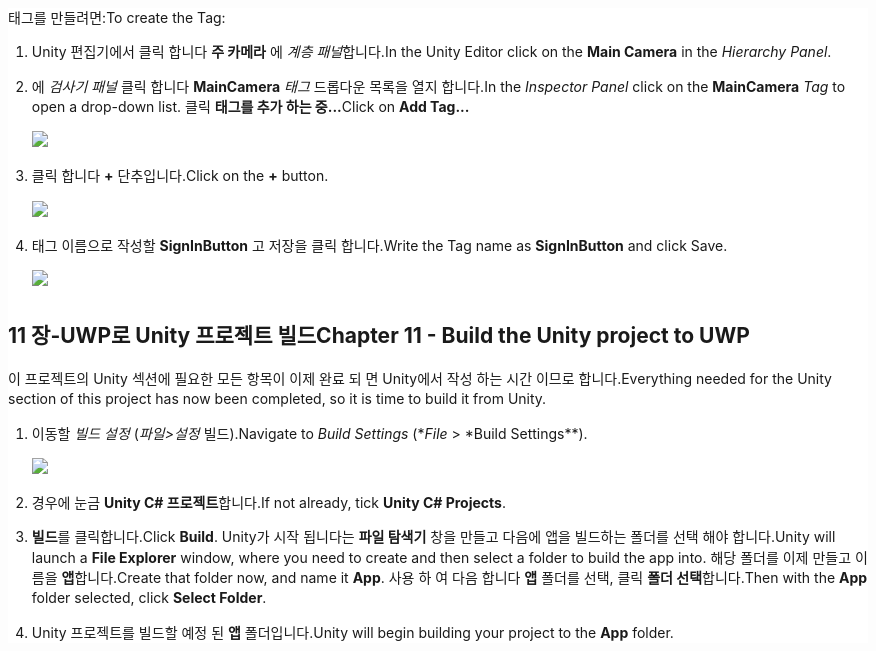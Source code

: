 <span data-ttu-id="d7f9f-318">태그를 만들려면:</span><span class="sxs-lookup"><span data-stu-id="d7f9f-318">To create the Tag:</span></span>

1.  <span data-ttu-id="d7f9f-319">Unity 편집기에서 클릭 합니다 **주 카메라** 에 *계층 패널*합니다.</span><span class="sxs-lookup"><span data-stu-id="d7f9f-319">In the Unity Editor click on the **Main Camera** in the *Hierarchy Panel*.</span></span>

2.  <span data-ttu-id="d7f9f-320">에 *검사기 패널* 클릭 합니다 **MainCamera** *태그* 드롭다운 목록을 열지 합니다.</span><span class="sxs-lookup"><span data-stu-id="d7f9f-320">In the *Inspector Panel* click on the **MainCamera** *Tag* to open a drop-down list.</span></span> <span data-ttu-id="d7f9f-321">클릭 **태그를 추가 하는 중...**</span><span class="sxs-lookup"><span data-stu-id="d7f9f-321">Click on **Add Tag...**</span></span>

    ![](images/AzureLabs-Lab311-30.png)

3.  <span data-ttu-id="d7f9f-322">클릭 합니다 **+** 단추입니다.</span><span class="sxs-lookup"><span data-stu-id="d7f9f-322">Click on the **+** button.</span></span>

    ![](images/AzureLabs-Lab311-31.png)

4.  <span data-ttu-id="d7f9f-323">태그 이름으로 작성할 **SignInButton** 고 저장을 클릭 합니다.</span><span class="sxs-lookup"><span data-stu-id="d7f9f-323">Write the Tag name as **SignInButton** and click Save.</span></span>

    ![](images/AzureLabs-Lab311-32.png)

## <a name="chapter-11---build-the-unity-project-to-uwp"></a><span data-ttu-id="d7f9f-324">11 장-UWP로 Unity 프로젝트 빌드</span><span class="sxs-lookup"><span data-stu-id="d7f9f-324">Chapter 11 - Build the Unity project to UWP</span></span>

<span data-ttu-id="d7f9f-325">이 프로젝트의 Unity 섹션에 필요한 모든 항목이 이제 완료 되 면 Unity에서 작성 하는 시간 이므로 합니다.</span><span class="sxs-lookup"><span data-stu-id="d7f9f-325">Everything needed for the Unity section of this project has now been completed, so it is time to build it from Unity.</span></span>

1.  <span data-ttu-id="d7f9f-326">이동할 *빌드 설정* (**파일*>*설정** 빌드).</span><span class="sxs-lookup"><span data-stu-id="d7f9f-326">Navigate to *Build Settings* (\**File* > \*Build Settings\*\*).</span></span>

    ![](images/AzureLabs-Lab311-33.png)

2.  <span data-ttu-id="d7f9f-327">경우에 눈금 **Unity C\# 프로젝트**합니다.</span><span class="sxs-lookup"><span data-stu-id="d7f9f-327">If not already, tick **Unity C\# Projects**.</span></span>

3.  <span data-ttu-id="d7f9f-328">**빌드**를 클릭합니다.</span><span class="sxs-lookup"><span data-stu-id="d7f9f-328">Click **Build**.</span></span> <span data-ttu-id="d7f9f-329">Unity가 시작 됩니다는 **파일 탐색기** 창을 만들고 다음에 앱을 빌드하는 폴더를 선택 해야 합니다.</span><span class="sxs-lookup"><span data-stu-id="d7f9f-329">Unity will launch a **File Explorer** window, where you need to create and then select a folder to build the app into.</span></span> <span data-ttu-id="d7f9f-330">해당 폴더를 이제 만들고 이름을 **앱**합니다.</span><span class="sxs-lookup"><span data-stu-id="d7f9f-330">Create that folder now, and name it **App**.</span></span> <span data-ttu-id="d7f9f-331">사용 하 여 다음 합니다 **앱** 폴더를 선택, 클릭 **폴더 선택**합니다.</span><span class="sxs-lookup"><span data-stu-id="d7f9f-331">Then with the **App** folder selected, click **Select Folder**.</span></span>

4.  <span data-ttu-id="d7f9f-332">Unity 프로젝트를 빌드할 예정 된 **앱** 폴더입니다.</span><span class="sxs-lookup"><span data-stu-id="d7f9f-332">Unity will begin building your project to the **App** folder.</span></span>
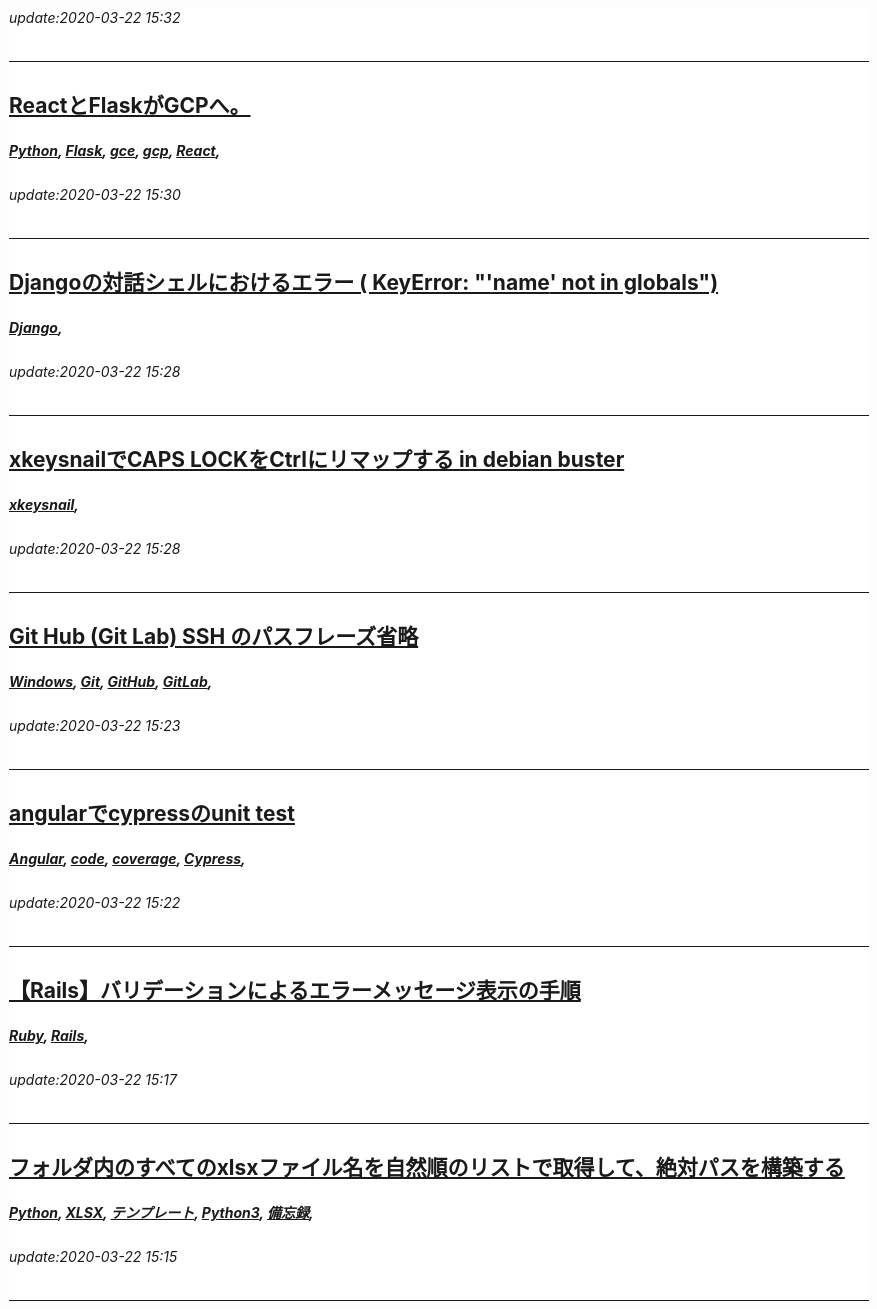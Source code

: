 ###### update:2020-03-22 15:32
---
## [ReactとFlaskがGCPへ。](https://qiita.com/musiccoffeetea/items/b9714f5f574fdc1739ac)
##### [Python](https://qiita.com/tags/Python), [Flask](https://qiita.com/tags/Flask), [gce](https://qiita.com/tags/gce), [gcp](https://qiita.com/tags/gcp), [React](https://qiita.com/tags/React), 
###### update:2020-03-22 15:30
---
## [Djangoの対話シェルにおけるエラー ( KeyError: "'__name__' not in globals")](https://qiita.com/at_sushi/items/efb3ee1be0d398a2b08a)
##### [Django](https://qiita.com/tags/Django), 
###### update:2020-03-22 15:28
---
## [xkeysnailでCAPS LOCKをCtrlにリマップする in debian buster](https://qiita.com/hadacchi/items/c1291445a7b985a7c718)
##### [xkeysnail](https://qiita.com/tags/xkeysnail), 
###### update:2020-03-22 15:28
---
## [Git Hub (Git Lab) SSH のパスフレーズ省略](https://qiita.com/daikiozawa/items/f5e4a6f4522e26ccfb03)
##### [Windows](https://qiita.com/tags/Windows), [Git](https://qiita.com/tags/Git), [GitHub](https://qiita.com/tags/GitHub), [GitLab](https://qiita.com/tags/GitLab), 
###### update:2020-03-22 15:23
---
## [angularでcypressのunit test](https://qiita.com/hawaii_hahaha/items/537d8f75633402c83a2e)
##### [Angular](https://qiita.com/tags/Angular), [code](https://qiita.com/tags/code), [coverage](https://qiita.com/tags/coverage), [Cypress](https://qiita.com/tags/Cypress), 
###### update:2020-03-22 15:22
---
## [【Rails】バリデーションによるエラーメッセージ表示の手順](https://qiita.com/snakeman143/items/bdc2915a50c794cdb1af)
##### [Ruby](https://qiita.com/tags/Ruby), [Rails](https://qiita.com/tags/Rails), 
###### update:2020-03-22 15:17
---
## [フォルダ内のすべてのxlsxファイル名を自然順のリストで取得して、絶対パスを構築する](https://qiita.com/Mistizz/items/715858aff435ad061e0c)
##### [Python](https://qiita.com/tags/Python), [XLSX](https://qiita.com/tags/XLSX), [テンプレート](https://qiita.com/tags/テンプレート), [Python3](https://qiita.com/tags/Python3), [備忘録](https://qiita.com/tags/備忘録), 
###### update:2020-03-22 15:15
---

What you are asked to do ▸
Copy the lines of the data above exactly as written, beginning with the line containing "create the Tag:</span></span>" and ending with the line containing "the *Hierarchy Panel*.</span></span>", and leave out all other lines.

Exercise response ▸
: <span data-ttu-id="d7f9f-318">태그를 만들려면:</span><span class="sxs-lookup"><span data-stu-id="d7f9f-318">To create the Tag:</span></span>

1.  <span data-ttu-id="d7f9f-319">Unity 편집기에서 클릭 합니다 **주 카메라** 에 *계층 패널*합니다.</span><span class="sxs-lookup"><span data-stu-id="d7f9f-319">In the Unity Editor click on the **Main Camera** in the *Hierarchy Panel*.</span></span>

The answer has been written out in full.